Why should I trade in ETF CFDs?

  • ETFs have been growing in popularity over the years. 2020 was the best year for ETFs yet, with global equity ETFs seeing more than $1T in inflows within a 12-month period. Using CFDs to gain exposure to ETFs allows for greater capital efficiency because only a portion of the contract value is required as margin to establish a position.
  • ETFs are particularly popular with investors seeking a relatively hassle-free investing experience, while desiring exposure to a range of specific and relatively understandable securities. Trading ETF CFDs brings greater convenience by eliminating the need for traders to hold multiple currencies in order to access global ETFs.
  • An investor wanting exposure to the post-pandemic economic recovery could open a position in the well-known SPDR S&P 500 ETF (SPY), which tracks the performance of the S&P 500. Another investor that may be convinced of the future importance of Environmental, Social and Governance concerns (ESG) may find the increasing selection of ESG-themed ETFs that track a basket of high ESG-rating companies to be a good investment, rather than cherry-picking individual equities by hand. ETF CFDs can act as a powerful tool for traders can profit from both directions of the market by taking on long or short positions.

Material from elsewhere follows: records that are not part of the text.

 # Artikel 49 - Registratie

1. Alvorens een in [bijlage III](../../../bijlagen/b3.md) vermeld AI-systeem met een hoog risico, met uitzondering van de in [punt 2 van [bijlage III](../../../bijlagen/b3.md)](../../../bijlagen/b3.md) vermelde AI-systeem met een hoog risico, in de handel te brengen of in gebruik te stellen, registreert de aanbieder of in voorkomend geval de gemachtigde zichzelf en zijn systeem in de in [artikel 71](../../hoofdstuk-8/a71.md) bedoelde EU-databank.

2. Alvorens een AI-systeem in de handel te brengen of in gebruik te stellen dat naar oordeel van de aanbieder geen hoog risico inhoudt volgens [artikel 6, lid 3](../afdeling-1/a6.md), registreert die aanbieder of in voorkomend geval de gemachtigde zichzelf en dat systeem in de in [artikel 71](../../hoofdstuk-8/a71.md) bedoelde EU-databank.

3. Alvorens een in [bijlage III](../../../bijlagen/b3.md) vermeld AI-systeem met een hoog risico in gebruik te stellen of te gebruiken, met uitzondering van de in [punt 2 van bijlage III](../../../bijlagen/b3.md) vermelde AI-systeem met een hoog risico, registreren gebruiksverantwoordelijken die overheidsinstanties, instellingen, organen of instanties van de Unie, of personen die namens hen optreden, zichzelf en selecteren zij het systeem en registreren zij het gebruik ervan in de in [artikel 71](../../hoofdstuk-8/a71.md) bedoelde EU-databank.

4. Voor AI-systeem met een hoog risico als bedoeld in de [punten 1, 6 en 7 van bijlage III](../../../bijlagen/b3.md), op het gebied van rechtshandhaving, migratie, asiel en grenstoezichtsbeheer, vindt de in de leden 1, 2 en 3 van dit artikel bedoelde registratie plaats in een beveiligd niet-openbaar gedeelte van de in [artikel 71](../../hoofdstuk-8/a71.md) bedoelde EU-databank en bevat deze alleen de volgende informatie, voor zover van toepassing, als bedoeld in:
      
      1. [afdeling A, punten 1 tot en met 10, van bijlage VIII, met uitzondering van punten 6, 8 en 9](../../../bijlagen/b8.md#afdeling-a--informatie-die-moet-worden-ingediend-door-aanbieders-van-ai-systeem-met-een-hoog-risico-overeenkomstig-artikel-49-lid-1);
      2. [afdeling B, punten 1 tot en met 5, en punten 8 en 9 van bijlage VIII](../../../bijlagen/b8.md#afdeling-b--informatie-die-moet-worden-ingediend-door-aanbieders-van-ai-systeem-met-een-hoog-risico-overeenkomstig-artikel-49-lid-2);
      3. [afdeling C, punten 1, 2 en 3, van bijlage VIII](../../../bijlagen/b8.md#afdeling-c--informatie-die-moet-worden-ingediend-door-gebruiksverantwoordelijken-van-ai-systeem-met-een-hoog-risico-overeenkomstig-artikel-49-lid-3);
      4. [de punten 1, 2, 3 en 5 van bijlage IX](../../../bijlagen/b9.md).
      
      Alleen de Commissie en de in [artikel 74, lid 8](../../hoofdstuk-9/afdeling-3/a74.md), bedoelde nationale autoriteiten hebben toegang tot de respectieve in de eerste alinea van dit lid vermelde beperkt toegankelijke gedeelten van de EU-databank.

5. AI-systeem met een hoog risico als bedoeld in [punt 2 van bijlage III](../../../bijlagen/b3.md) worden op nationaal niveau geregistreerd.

A look at two ETF CFDs we offer:

1) Has the ARKK been sunk?

ARK Innovation ETF (ARKK) ARKK is an actively managed ETF by ARK Invest that invests in a range of companies based on their innovative and industry-disrupting potential. ARKK’s largest holdings are in companies such as Tesla, Square, and Zoom. ARKK is down around -33% from peaking on 12th Feb and is currently in the red for the year to date as the market experiences a risk-off outflow of funds. Superstar fund manager Cathie Wood has however been consistently doubling down on her bets, buying even more shares in growth stocks that are going through their own tumultuous periods such as DraftKings, Peloton, Teladoc, and Tesla. In her view, ARKK is playing the long game, and remains steadfastly convinced in the long-term prospects of these growth stocks beyond this current bout of volatility. Similarly on outflows, investors are still betting big on ARKK as ARK Invest has only lost about $1.2B in assets this year across all its six funds, compared to seeing an inflow of $15.1B during the same period. Recently, investors have been nervously eyeing ARKK’s basket of tech stocks as their future earnings potential remain vulnerable to erosion through high inflation – the dominant concern of the market in recent weeks. As commodities – the major contributor to the recent heightened inflation fears – drops sharply from record highs, are investor concerns over hyperinflation overblown?

2) Searching for exposure to Asian equities?

iShares MSCI Asia ex Japan ETF (AAXJ) The AAXJ is currently trading -10.6% adrift of all-time highs seen in February, giving up gains in tandem with an Asia-wide equity sell-off at the time. Given that slightly over 40% of the ETF’s holdings are based in China, the ongoing tumult seen in Chinese equities currently have carried over nearly perfectly in the AAXJ, as Chinese investors take a breather after the stellar gains made over the past year. Looking ahead, Asia – and particularly China, is steaming ahead with its economic recovery. China is widely expected to be one of the best-performing major economies this year, providing a major boost to the outlook for corporate earnings. As the rest of Asia and the world gradually opens up their own economies, AAXJ is likely to again benefit from strong Asian outperformance amidst a strengthening trade outlook.